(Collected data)
((

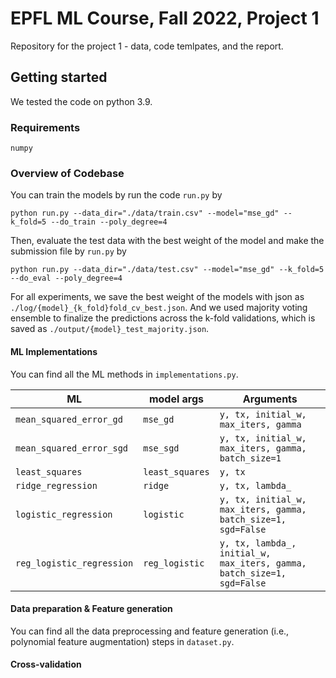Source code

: # EPFL ML Course, Fall 2022, Project 1

Repository for the project 1 - data, code temlpates, and the report.

## Getting started 

We tested the code on python 3.9. 

### Requirements

  ```
  numpy
  ```

### Overview of Codebase

You can train the models by run the code `run.py` by 

  ```
  python run.py --data_dir="./data/train.csv" --model="mse_gd" --k_fold=5 --do_train --poly_degree=4
  ```
  
Then, evaluate the test data with the best weight of the model and make the submission file by `run.py` by
  
   ```
   python run.py --data_dir="./data/test.csv" --model="mse_gd" --k_fold=5 --do_eval --poly_degree=4
   ```

For all experiments, we save the best weight of the models with json as `./log/{model}_{k_fold}fold_cv_best.json`. And we used majority voting ensemble to finalize the predictions across the k-fold validations, which is saved as `./output/{model}_test_majority.json`. 

#### ML Implementations

You can find all the ML methods in `implementations.py`.
 
| ML | model args          | Arguments |
|-----------|--------------------|-----------|
|`mean_squared_error_gd`| `mse_gd`  | `y, tx, initial_w, max_iters, gamma`  | 
|`mean_squared_error_sgd`| `mse_sgd` | `y, tx, initial_w, max_iters, gamma, batch_size=1`  |
|`least_squares`| `least_squares`     | `y, tx` |
|`ridge_regression`| `ridge`  | `y, tx, lambda_` |
|`logistic_regression`| `logistic`| `y, tx, initial_w, max_iters, gamma, batch_size=1, sgd=False` |
|`reg_logistic_regression`| `reg_logistic` | `y, tx, lambda_, initial_w, max_iters, gamma, batch_size=1, sgd=False` |

#### Data preparation & Feature generation

You can find all the data preprocessing and feature generation (i.e., polynomial feature augmentation) steps in `dataset.py`. 

#### Cross-validation

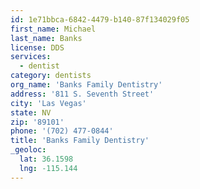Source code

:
 ```yaml
---
id: 1e71bbca-6842-4479-b140-87f134029f05
first_name: Michael
last_name: Banks
license: DDS
services:
  - dentist
category: dentists
org_name: 'Banks Family Dentistry'
address: '811 S. Seventh Street'
city: 'Las Vegas'
state: NV
zip: '89101'
phone: '(702) 477-0844'
title: 'Banks Family Dentistry'
_geoloc:
  lat: 36.1598
  lng: -115.144
---
```

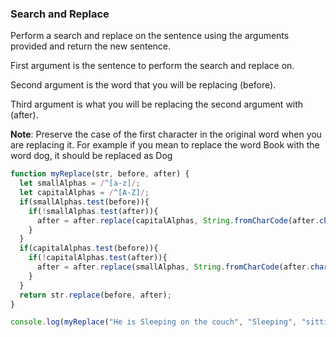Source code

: ### Search and Replace

Perform a search and replace on the sentence using the arguments provided and return the new sentence.

First argument is the sentence to perform the search and replace on.

Second argument is the word that you will be replacing (before).

Third argument is what you will be replacing the second argument with (after).

**Note**: Preserve the case of the first character in the original word when you are replacing it. For example if you mean to replace the word Book with the word dog, it should be replaced as Dog


```javascript
function myReplace(str, before, after) {
  let smallAlphas = /^[a-z]/;
  let capitalAlphas = /^[A-Z]/;
  if(smallAlphas.test(before)){
    if(!smallAlphas.test(after)){
      after = after.replace(capitalAlphas, String.fromCharCode(after.charCodeAt(0) + 32));
    }
  }
  if(capitalAlphas.test(before)){
    if(!capitalAlphas.test(after)){
      after = after.replace(smallAlphas, String.fromCharCode(after.charCodeAt(0) - 32));
    }
  }
  return str.replace(before, after);
}

console.log(myReplace("He is Sleeping on the couch", "Sleeping", "sitting"));
```
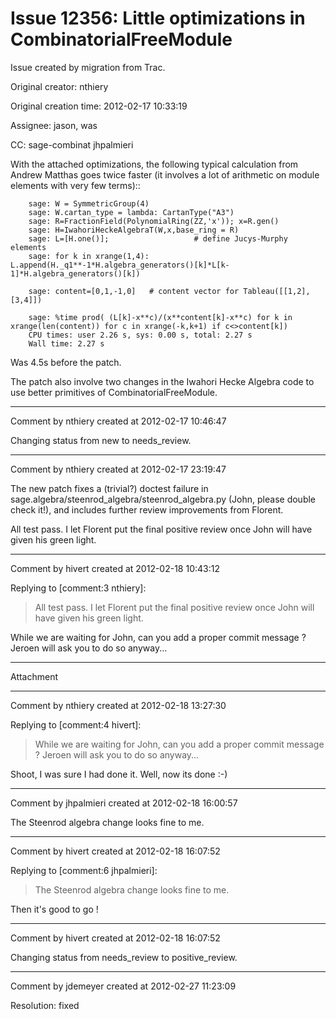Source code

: # Issue 12356: Little optimizations in CombinatorialFreeModule

Issue created by migration from Trac.

Original creator: nthiery

Original creation time: 2012-02-17 10:33:19

Assignee: jason, was

CC:  sage-combinat jhpalmieri

With the attached optimizations, the following typical calculation from Andrew Matthas goes twice faster (it involves a lot of arithmetic on module elements with very few terms)::


```
    sage: W = SymmetricGroup(4)
    sage: W.cartan_type = lambda: CartanType("A3")
    sage: R=FractionField(PolynomialRing(ZZ,'x')); x=R.gen()
    sage: H=IwahoriHeckeAlgebraT(W,x,base_ring = R)
    sage: L=[H.one()];                   # define Jucys-Murphy elements
    sage: for k in xrange(1,4): L.append(H._q1**-1*H.algebra_generators()[k]*L[k-1]*H.algebra_generators()[k])

    sage: content=[0,1,-1,0]   # content vector for Tableau([[1,2],[3,4]])

    sage: %time prod( (L[k]-x**c)/(x**content[k]-x**c) for k in xrange(len(content)) for c in xrange(-k,k+1) if c<>content[k])
    CPU times: user 2.26 s, sys: 0.00 s, total: 2.27 s
    Wall time: 2.27 s
```

Was 4.5s before the patch.

The patch also involve two changes in the Iwahori Hecke Algebra code to use better primitives of CombinatorialFreeModule.


---

Comment by nthiery created at 2012-02-17 10:46:47

Changing status from new to needs_review.


---

Comment by nthiery created at 2012-02-17 23:19:47

The new patch fixes a (trivial?) doctest failure in sage.algebra/steenrod_algebra/steenrod_algebra.py (John, please double check it!), and includes further review improvements from Florent.

All test pass. I let Florent put the final positive review once John will have given his green light.


---

Comment by hivert created at 2012-02-18 10:43:12

Replying to [comment:3 nthiery]:
> All test pass. I let Florent put the final positive review once John will have given his green light.

While we are waiting for John, can you add a proper commit message ? Jeroen will ask you to do so anyway...


---

Attachment


---

Comment by nthiery created at 2012-02-18 13:27:30

Replying to [comment:4 hivert]:
> While we are waiting for John, can you add a proper commit message ? Jeroen will ask you to do so anyway...

Shoot, I was sure I had done it. Well, now its done :-)


---

Comment by jhpalmieri created at 2012-02-18 16:00:57

The Steenrod algebra change looks fine to me.


---

Comment by hivert created at 2012-02-18 16:07:52

Replying to [comment:6 jhpalmieri]:
> The Steenrod algebra change looks fine to me.

Then it's good to go !


---

Comment by hivert created at 2012-02-18 16:07:52

Changing status from needs_review to positive_review.


---

Comment by jdemeyer created at 2012-02-27 11:23:09

Resolution: fixed
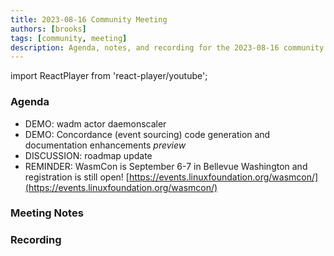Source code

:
 ```yaml
---
title: 2023-08-16 Community Meeting
authors: [brooks]
tags: [community, meeting]
description: Agenda, notes, and recording for the 2023-08-16 community meeting
---
```


import ReactPlayer from 'react-player/youtube';

### Agenda

- DEMO: wadm actor daemonscaler
- DEMO: Concordance (event sourcing) code generation and documentation enhancements _preview_
- DISCUSSION: roadmap update
- REMINDER: WasmCon is September 6-7 in Bellevue Washington and registration is still open! [https://events.linuxfoundation.org/wasmcon/](https://events.linuxfoundation.org/wasmcon/)

<!--truncate-->

### Meeting Notes

### Recording

<ReactPlayer url='https://www.youtube.com/watch?v=NX5EPcBukMs' controls />
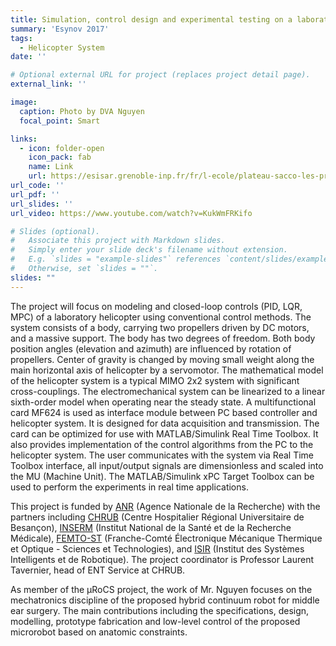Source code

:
 ```yaml
---
title: Simulation, control design and experimental testing on a laboratory helicopter system (CE150)
summary: 'Esynov 2017'
tags:
  - Helicopter System
date: ''

# Optional external URL for project (replaces project detail page).
external_link: ''

image:
  caption: Photo by DVA Nguyen
  focal_point: Smart

links:
  - icon: folder-open
    icon_pack: fab
    name: Link
    url: https://esisar.grenoble-inp.fr/fr/l-ecole/plateau-sacco-les-projets-d-innovation
url_code: ''
url_pdf: ''
url_slides: ''
url_video: https://www.youtube.com/watch?v=KukWmFRKifo

# Slides (optional).
#   Associate this project with Markdown slides.
#   Simply enter your slide deck's filename without extension.
#   E.g. `slides = "example-slides"` references `content/slides/example-slides.md`.
#   Otherwise, set `slides = ""`.
slides: ""
---
```


The project will focus on modeling and closed-loop controls (PID, LQR, MPC) of a laboratory helicopter using conventional control methods. The system consists of a body, carrying two propellers driven by DC motors, and a massive support. The body has two degrees of freedom. Both body position angles (elevation and azimuth) are influenced by rotation of propellers. Center of gravity is changed by moving small weight along the main horizontal axis of helicopter by a servomotor. The mathematical model of the helicopter system is a typical MIMO 2x2 system with significant cross-couplings. The electromechanical system can be linearized to a linear sixth-order model when operating near the steady state. A multifunctional card MF624 is used as interface module between PC based controller and helicopter system. It is designed for data acquisition and transmission. The card can be optimized for use with MATLAB/Simulink Real Time Toolbox. It also provides implementation of the control algorithms from the PC to the helicopter system. The user communicates with the system via Real Time Toolbox interface, all input/output signals are dimensionless and scaled into the MU (Machine Unit). The MATLAB/Simulink xPC Target Toolbox can be used to perform the experiments in real time applications.

This project is funded by [ANR](https://anr.fr/en/) (Agence Nationale de la Recherche) with the partners including [CHRUB](https://www.chu-besancon.fr/) (Centre Hospitalier Régional Universitaire de Besançon), [INSERM](https://www.inserm.fr/en/home/) (Institut National de la Santé et de la Recherche Médicale), [FEMTO-ST](https://www.femto-st.fr/en) (Franche-Comté Électronique Mécanique Thermique et Optique - Sciences et Technologies), and [ISIR](https://www.isir.upmc.fr/?lang=en) (Institut des Systèmes Intelligents et de Robotique). The project coordinator is Professor Laurent Tavernier, head of ENT Service at CHRUB.

As member of the µRoCS project, the work of Mr. Nguyen focuses on the mechatronics discipline of the proposed hybrid continuum robot for middle ear surgery. The main contributions including the specifications, design, modelling, prototype fabrication and low-level control of the proposed microrobot based on anatomic constraints.

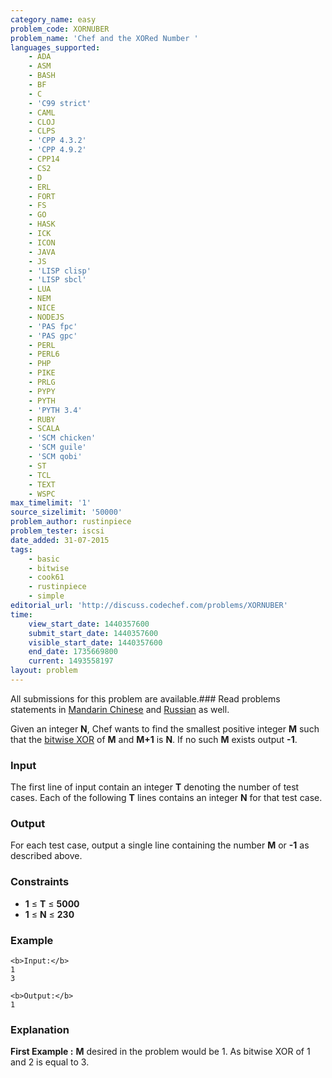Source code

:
 ```yaml
---
category_name: easy
problem_code: XORNUBER
problem_name: 'Chef and the XORed Number '
languages_supported:
    - ADA
    - ASM
    - BASH
    - BF
    - C
    - 'C99 strict'
    - CAML
    - CLOJ
    - CLPS
    - 'CPP 4.3.2'
    - 'CPP 4.9.2'
    - CPP14
    - CS2
    - D
    - ERL
    - FORT
    - FS
    - GO
    - HASK
    - ICK
    - ICON
    - JAVA
    - JS
    - 'LISP clisp'
    - 'LISP sbcl'
    - LUA
    - NEM
    - NICE
    - NODEJS
    - 'PAS fpc'
    - 'PAS gpc'
    - PERL
    - PERL6
    - PHP
    - PIKE
    - PRLG
    - PYPY
    - PYTH
    - 'PYTH 3.4'
    - RUBY
    - SCALA
    - 'SCM chicken'
    - 'SCM guile'
    - 'SCM qobi'
    - ST
    - TCL
    - TEXT
    - WSPC
max_timelimit: '1'
source_sizelimit: '50000'
problem_author: rustinpiece
problem_tester: iscsi
date_added: 31-07-2015
tags:
    - basic
    - bitwise
    - cook61
    - rustinpiece
    - simple
editorial_url: 'http://discuss.codechef.com/problems/XORNUBER'
time:
    view_start_date: 1440357600
    submit_start_date: 1440357600
    visible_start_date: 1440357600
    end_date: 1735669800
    current: 1493558197
layout: problem
---
```

All submissions for this problem are available.###  Read problems statements in [Mandarin Chinese](http://www.codechef.com/download/translated/COOK61/mandarin/XORNUBER.pdf) and [Russian](http://www.codechef.com/download/translated/COOK61/russian/XORNUBER.pdf) as well.

Given an integer **N**, Chef wants to find the smallest positive integer **M** such that the [bitwise XOR](https://en.wikipedia.org/wiki/Bitwise_operation#XOR) of **M** and **M+1** is **N**. If no such **M** exists output **-1**.

### Input

The first line of input contain an integer **T** denoting the number of test cases. Each of the following **T** lines contains an integer **N** for that test case.

### Output

For each test case, output a single line containing the number **M** or **-1** as described above.

### Constraints

- **1** ≤ **T** ≤ **5000**
- **1** ≤ **N** ≤ **230**

### Example

```
<b>Input:</b>
1
3

<b>Output:</b>
1

```
### Explanation

**First Example :**  **M** desired in the problem would be 1. As bitwise XOR of 1 and 2 is equal to 3.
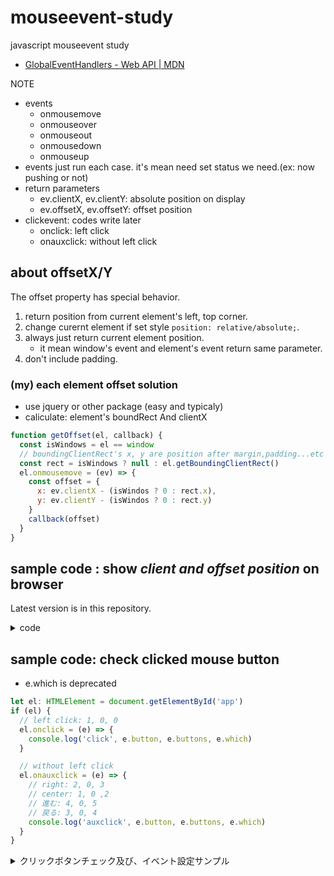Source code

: # mouseevent-study

javascript mouseevent study

- [GlobalEventHandlers \- Web API \| MDN](https://developer.mozilla.org/ja/docs/Web/API/GlobalEventHandlers)

NOTE

- events
  - onmousemove
  - onmouseover
  - onmouseout
  - onmousedown
  - onmouseup
- events just run each case. it's mean need set status we need.(ex: now pushing or not)
- return parameters
  - ev.clientX, ev.clientY: absolute position on display
  - ev.offsetX, ev.offsetY: offset position
- clickevent: codes write later
  - onclick: left click
  - onauxclick: without left click

## about offsetX/Y

The offset property has special behavior.

1. return position from current element's left, top corner.
2. change curernt element if set style `position: relative/absolute;`.
3. always just return current element position.
   - it mean window's event and element's event return same parameter.
4. don't include padding.

### (my) each element offset solution

- use jquery or other package (easy and typicaly)
- caliculate: element's boundRect And clientX

```js
function getOffset(el, callback) {
  const isWindows = el == window
  // boundingClientRect's x, y are position after margin,padding...etc caliculate.
  const rect = isWindows ? null : el.getBoundingClientRect()
  el.onmousemove = (ev) => {
    const offset = {
      x: ev.clientX - (isWindos ? 0 : rect.x),
      y: ev.clientY - (isWindos ? 0 : rect.y)
    }
    callback(offset)
  }
}
```

## sample code : show _client and offset position_ on browser

Latest version is in this repository.

<details>
<summary>code</summary>

```js
window.onload = () => {
  const bodyRect = document.body.getBoundingClientRect()

  // any element
  function setEvents(el, elText) {
    const isWindow = el == window
    const rect = isWindow ? bodyRect : el.getBoundingClientRect()
    const params = {
      isMouseOver: false,
      isMouseDown: false,
      clientX: 0,
      clientY: 0,
      offsetX: 0,
      offsetY: 0,
      isWindow: isWindow,
      rect: rect
    }

    el.onmousemove = (ev) => {
      params.clientX = ev.clientX
      params.clientY = ev.clientY
      params.offsetX = ev.offsetX
      params.offsetY = ev.offsetY
      updateText(elText, params)
    }
    el.onmouseover = () => {
      params.isMouseOver = true
      updateText(elText, params)
    }
    el.onmouseout = () => {
      params.isMouseOver = false
      updateText(elText, params)
    }
    el.onmousedown = () => {
      params.isMouseDown = true
      updateText(elText, params)
    }
    el.onmouseup = () => {
      params.isMouseDown = false
      updateText(elText, params)
    }
    updateText(elText, params)
  }

  // update
  function updateText(el, params) {
    el.innerHTML =
      'mouse ' +
      (params.isMouseOver ? 'over' : 'out') +
      ' ' +
      (params.isMouseDown ? 'down' : 'up') +
      '<br />' +
      `clientX: ${params.clientX}, clientY: ${params.clientY}` +
      '<br />' +
      `offsetX: ${params.offsetX}, offsetY: ${params.offsetY}` +
      '<br />' +
      `(element)left: ${params.rect.left}, top: ${params.rect.top}` +
      '<br />' +
      `(event - element)ClientX - left: ${
        params.clientX - (params.isWindow ? 0 : params.rect.left)
      }, ClientY - top: ${params.clientY - (params.isWindow ? 0 : params.rect.top)}`
  }

  const doc = document.getElementById('doc')
  const box = document.getElementById('box')
  const box2 = document.getElementById('box2')
  const box2Text = document.getElementById('box2Text')
  const box2In = document.getElementById('box2-in')
  const box3 = document.getElementById('box3')

  setEvents(window, doc)
  setEvents(box, box)
  setEvents(box2, box2Text)
  setEvents(box2In, box2In)
  setEvents(box3, box3)
}
```

```html
<!DOCTYPE html>
<html lang="en">
  <head>
    <meta charset="UTF-8" />
    <meta http-equiv="X-UA-Compatible" content="IE=edge" />
    <meta name="viewport" content="width=device-width, initial-scale=1.0" />
    <title>mouse event test</title>
    <style>
      * {
        cursor: arrow;
      }

      .box {
        width: 500px;
        border: solid 1px #000;
      }

      .box-sm {
        width: 400px;
        border: solid 1px #000;
      }
    </style>
  </head>

  <body>
    <h1>mouse event test</h1>
    <p id="doc"></p>

    <h2>element</h2>
    <ul>
      <li>run only element innner</li>
    </ul>
    <div id="box" class="box"></div>

    <h2>set style=" position: relative;"</h2>
    <ul>
      <li>change offetX/Y</li>
    </ul>
    <div id="box2" style="position: relative; margin-left: 100px;" class="box">
      <div id="box2Text"></div>
      <div id="box2-in" style="position: relative; margin: 50px;" class="box-sm"></div>
    </div>

    <h2>set style="padding: 50px;"</h2>
    <div id="box3" style="padding: 50px;" class="box"></div>

    <script src="./index.js"></script>
  </body>
</html>
```

</details>

## sample code: check clicked mouse button

- e.which is deprecated

```js
let el: HTMLElement = document.getElementById('app')
if (el) {
  // left click: 1, 0, 0
  el.onclick = (e) => {
    console.log('click', e.button, e.buttons, e.which)
  }

  // without left click
  el.onauxclick = (e) => {
    // right: 2, 0, 3
    // center: 1, 0 ,2
    // 進む: 4, 0, 5
    // 戻る: 3, 0, 4
    console.log('auxclick', e.button, e.buttons, e.which)
  }
}
```

<details>

<summary>クリックボタンチェック及び、イベント設定サンプル</summary>

```ts
export const ClickButton = {
  NON: 0,
  LEFT: 1,
  CENTER: 2,
  RIGHT: 3,
  BACK: 4,
  FOWARD: 5
} as const
type ClickButton = typeof ClickButton[keyof typeof ClickButton]

export function checkClickButton(e: MouseEvent): ClickButton {
  switch (e.button) {
    case 0:
      return ClickButton.LEFT
    case 1:
      return ClickButton.CENTER
    case 2:
      return ClickButton.RIGHT
    case 3:
      return ClickButton.BACK
    case 4:
      return ClickButton.FOWARD
    default:
      return ClickButton.NON
  }
}

const Auxes: ClickButton[] = [
  ClickButton.CENTER,
  ClickButton.RIGHT,
  ClickButton.BACK,
  ClickButton.FOWARD
]

export function setOnClickEvents(
  e: HTMLElement,
  events: { button: ClickButton; event: () => void }[]
): void {
  const hasLeft = Boolean(events.find((e) => e.button == ClickButton.LEFT))
  const hasAux = Boolean(events.find((e) => Auxes.includes(e.button)))

  function getButtonEvent(button: ClickButton): () => void | null {
    const e = events.find((event) => event.button == button)
    return e ? e.event : null
  }

  if (hasLeft) {
    e.onclick = (ev) => {
      const button = checkClickButton(ev)
      const event = getButtonEvent(button)
      if (event != null) event()
    }
  }

  if (hasAux) {
    e.onauxclick = (ev) => {
      const button = checkClickButton(ev)
      const event = getButtonEvent(button)
      if (event != null) event()
    }
  }
}
```

</details>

))

Please report every line in the entries above that holds the string "watch".

Solution for this task:
<ReactPlayer url='https://www.youtube.com/watch?v=NX5EPcBukMs' controls />
url_video: https://www.youtube.com/watch?v=KukWmFRKifo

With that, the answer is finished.